**Work instruction:** Return every record below exactly as written, omitting any pictures.

**Input records:**
════════════════════

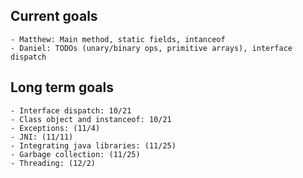 Current goals
-------------

    - Matthew: Main method, static fields, intanceof
    - Daniel: TODOs (unary/binary ops, primitive arrays), interface dispatch


Long term goals
---------------

    - Interface dispatch: 10/21
    - Class object and instanceof: 10/21
    - Exceptions: (11/4)
    - JNI: (11/11)
    - Integrating java libraries: (11/25)
    - Garbage collection: (11/25)
    - Threading: (12/2)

════════════════════

**Response to the task:**
 Current goals
-------------

    - Matthew: Main method, static fields, intanceof
    - Daniel: TODOs (unary/binary ops, primitive arrays), interface dispatch


Long term goals
---------------

    - Interface dispatch: 10/21
    - Class object and instanceof: 10/21
    - Exceptions: (11/4)
    - JNI: (11/11)
    - Integrating java libraries: (11/25)
    - Garbage collection: (11/25)
    - Threading: (12/2)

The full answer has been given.